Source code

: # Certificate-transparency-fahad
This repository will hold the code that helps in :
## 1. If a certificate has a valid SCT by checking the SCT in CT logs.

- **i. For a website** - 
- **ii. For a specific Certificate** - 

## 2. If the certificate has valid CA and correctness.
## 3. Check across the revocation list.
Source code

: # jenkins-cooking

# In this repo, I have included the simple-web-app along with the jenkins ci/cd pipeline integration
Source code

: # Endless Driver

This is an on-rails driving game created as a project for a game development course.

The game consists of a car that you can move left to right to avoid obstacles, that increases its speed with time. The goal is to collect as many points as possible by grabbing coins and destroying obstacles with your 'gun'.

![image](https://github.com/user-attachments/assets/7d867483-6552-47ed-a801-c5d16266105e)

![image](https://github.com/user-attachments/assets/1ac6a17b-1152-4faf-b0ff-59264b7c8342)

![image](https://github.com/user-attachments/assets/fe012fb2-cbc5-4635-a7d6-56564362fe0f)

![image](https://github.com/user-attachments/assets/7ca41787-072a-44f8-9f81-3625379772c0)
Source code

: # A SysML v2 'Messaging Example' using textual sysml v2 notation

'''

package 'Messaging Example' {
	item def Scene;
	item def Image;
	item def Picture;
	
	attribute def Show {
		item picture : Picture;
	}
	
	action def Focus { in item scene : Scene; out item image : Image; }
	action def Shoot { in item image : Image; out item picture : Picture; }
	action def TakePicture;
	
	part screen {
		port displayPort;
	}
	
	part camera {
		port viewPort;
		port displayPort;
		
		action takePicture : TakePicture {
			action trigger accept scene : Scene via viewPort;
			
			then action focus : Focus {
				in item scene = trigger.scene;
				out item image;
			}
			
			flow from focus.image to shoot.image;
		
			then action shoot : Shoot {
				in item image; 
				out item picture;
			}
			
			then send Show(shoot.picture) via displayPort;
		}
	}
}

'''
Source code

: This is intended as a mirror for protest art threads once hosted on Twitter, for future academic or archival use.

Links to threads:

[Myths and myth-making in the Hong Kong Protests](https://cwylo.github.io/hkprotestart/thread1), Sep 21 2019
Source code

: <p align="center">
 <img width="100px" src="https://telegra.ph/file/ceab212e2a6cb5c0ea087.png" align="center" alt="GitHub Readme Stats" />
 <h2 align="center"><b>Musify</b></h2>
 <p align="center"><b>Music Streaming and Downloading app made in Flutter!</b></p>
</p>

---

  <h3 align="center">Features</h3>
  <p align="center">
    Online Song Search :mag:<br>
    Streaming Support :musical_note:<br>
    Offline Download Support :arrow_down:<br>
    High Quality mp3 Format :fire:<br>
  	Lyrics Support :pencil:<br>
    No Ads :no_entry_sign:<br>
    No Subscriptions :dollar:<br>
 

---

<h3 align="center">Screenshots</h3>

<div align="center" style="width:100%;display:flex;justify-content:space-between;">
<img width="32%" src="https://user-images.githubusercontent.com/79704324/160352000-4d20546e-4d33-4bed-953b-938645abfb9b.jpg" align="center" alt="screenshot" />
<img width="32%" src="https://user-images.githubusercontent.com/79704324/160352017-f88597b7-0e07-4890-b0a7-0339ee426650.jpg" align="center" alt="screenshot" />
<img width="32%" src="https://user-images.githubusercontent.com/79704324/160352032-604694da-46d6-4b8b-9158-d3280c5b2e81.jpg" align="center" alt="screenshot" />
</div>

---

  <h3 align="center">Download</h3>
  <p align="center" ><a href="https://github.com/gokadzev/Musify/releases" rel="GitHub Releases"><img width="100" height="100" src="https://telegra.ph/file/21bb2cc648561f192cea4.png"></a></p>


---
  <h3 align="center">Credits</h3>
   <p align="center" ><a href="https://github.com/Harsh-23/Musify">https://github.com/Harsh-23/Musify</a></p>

- [GOAL OF THE EXERCISE]: Output all of the entries, exactly as they are written.

- [RESULT OF THIS EXERCISE]:
Source code

: # Certificate-transparency-fahad
This repository will hold the code that helps in :
## 1. If a certificate has a valid SCT by checking the SCT in CT logs.

- **i. For a website** - 
- **ii. For a specific Certificate** - 

## 2. If the certificate has valid CA and correctness.
## 3. Check across the revocation list.
Source code

: # jenkins-cooking

# In this repo, I have included the simple-web-app along with the jenkins ci/cd pipeline integration
Source code

: # Endless Driver

This is an on-rails driving game created as a project for a game development course.

The game consists of a car that you can move left to right to avoid obstacles, that increases its speed with time. The goal is to collect as many points as possible by grabbing coins and destroying obstacles with your 'gun'.

![image](https://github.com/user-attachments/assets/7d867483-6552-47ed-a801-c5d16266105e)

![image](https://github.com/user-attachments/assets/1ac6a17b-1152-4faf-b0ff-59264b7c8342)

![image](https://github.com/user-attachments/assets/fe012fb2-cbc5-4635-a7d6-56564362fe0f)

![image](https://github.com/user-attachments/assets/7ca41787-072a-44f8-9f81-3625379772c0)
Source code

: # A SysML v2 'Messaging Example' using textual sysml v2 notation

'''

package 'Messaging Example' {
	item def Scene;
	item def Image;
	item def Picture;
	
	attribute def Show {
		item picture : Picture;
	}
	
	action def Focus { in item scene : Scene; out item image : Image; }
	action def Shoot { in item image : Image; out item picture : Picture; }
	action def TakePicture;
	
	part screen {
		port displayPort;
	}
	
	part camera {
		port viewPort;
		port displayPort;
		
		action takePicture : TakePicture {
			action trigger accept scene : Scene via viewPort;
			
			then action focus : Focus {
				in item scene = trigger.scene;
				out item image;
			}
			
			flow from focus.image to shoot.image;
		
			then action shoot : Shoot {
				in item image; 
				out item picture;
			}
			
			then send Show(shoot.picture) via displayPort;
		}
	}
}

'''
Source code

: This is intended as a mirror for protest art threads once hosted on Twitter, for future academic or archival use.

Links to threads:

[Myths and myth-making in the Hong Kong Protests](https://cwylo.github.io/hkprotestart/thread1), Sep 21 2019
Source code

: <p align="center">
 <img width="100px" src="https://telegra.ph/file/ceab212e2a6cb5c0ea087.png" align="center" alt="GitHub Readme Stats" />
 <h2 align="center"><b>Musify</b></h2>
 <p align="center"><b>Music Streaming and Downloading app made in Flutter!</b></p>
</p>

---

  <h3 align="center">Features</h3>
  <p align="center">
    Online Song Search :mag:<br>
    Streaming Support :musical_note:<br>
    Offline Download Support :arrow_down:<br>
    High Quality mp3 Format :fire:<br>
  	Lyrics Support :pencil:<br>
    No Ads :no_entry_sign:<br>
    No Subscriptions :dollar:<br>
 

---

<h3 align="center">Screenshots</h3>

<div align="center" style="width:100%;display:flex;justify-content:space-between;">
<img width="32%" src="https://user-images.githubusercontent.com/79704324/160352000-4d20546e-4d33-4bed-953b-938645abfb9b.jpg" align="center" alt="screenshot" />
<img width="32%" src="https://user-images.githubusercontent.com/79704324/160352017-f88597b7-0e07-4890-b0a7-0339ee426650.jpg" align="center" alt="screenshot" />
<img width="32%" src="https://user-images.githubusercontent.com/79704324/160352032-604694da-46d6-4b8b-9158-d3280c5b2e81.jpg" align="center" alt="screenshot" />
</div>

---

  <h3 align="center">Download</h3>
  <p align="center" ><a href="https://github.com/gokadzev/Musify/releases" rel="GitHub Releases"><img width="100" height="100" src="https://telegra.ph/file/21bb2cc648561f192cea4.png"></a></p>


---
  <h3 align="center">Credits</h3>
   <p align="center" ><a href="https://github.com/Harsh-23/Musify">https://github.com/Harsh-23/Musify</a></p>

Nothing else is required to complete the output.